Austin offers food adventures
Texas-sized flavor found on every corner
Weve passed the halfway mark in 2015, so if youve kept up with Lifting the Fork you have been introduced to about 26 new Food Finds already. Todays Food Find is a restaurant discovered while exploring the food scene in Austin, Texas.
My husband Mark and I traveled to Austin to visit our son, Dave, who has called Austin home for nearly two years. He has adjusted nicely to his new community – loves the music, the food and the heat. Always an appreciator of good food, he is now a certifiable foodie. He has developed a perceptive palate while working at the Salty Sow, an American Gastropub. In preparation for our visit he had scoped out a number of restaurants for us to try and first on the list was the Salty Sow.

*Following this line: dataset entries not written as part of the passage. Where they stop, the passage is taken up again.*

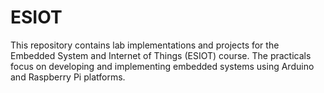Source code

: # ESIOT
This repository contains lab implementations and projects for the Embedded System and Internet of Things (ESIOT) course. The practicals focus on developing and implementing embedded systems using Arduino and Raspberry Pi platforms.

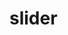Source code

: # slider

<ac-slider></ac-slider>

<ac-slider reverse></ac-slider>

<ac-slider height="128px" vertical></ac-slider>

<ac-slider height="128px" vertical reverse></ac-slider>


<ac-slider tile></ac-slider>

<ac-slider disabled></ac-slider>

The Salty Sow serves contemporary farmhouse fare made with ingredients sourced from local farms and purveyors. With locations in Phoenix and Austin, Chef Harold Marmulstein splits his time between both the sites and creates amazing dishes which have received national acclaim from Zagat, Conde Nast, Southern Living and other publications. He was selected in 2014 to prepare a five course menu at the James Beard House in New York City.
Dave ordered for us, since he knew the menu. We started with pastrami salmon with mustard-dill crème fraiche, Salty Sow charcuterie and cheese board, bacon and gruyere roasted bone marrow. The side dishes were incredible; most notable were the cauliflower and wild rice casserole and the crispy Brussels sprout leaves and the green chile grits. We shared a variety of entrees including candied pork belly, which was so delicious I was speechless. It was truly the best Ive ever eaten. It was served on collard greens in a soy balsamic syrup which was the perfect complement to the pork. Another out-of-this-world entree was the beer brats served with apple kohlrabi slaw.
Marmulstein is truly a genius at combining flavors.
I hadnt eaten kohlrabi prior to eating in at the Salty Sow. Its a member of the cabbage family and the whole plant is edible; generally we eat the bulb and use the leaves as you would kale. Kohlrabi can be purple or green in color, is knobby and has the texture of a turnip with a taste similar to the broccoli stems. You dont have to peel it, but its a good idea since the peel can be pretty tough.
Kolhrabi can be eaten raw or roasted, steamed or grated and made into fritters or soup.
Between meals we did some sightseeing. We toured the capitol building and downtown Austin and spent a cooling day at Barton Springs. Mark and I felt pretty hip using Uber and Lyft and staying in an airbnb. We highly recommend traveling this way.
We ended our stay with a visit to Jester King Brewery in the Hill Country. They specialize in sour beers, which seem to be gaining popularity in Austin and Portland.
People like to compare Portland to Austin and they do have similarities. It's a fun city I'll look forward to explore more.
If you go to Austin be sure to include a meal at the Salty Sow. In the meantime, Chef Marmulstein shares these recipes from the restaurant. Both are delicious and easy to prepare. The slaw is quick to make but Chef cooks his grits low and slow.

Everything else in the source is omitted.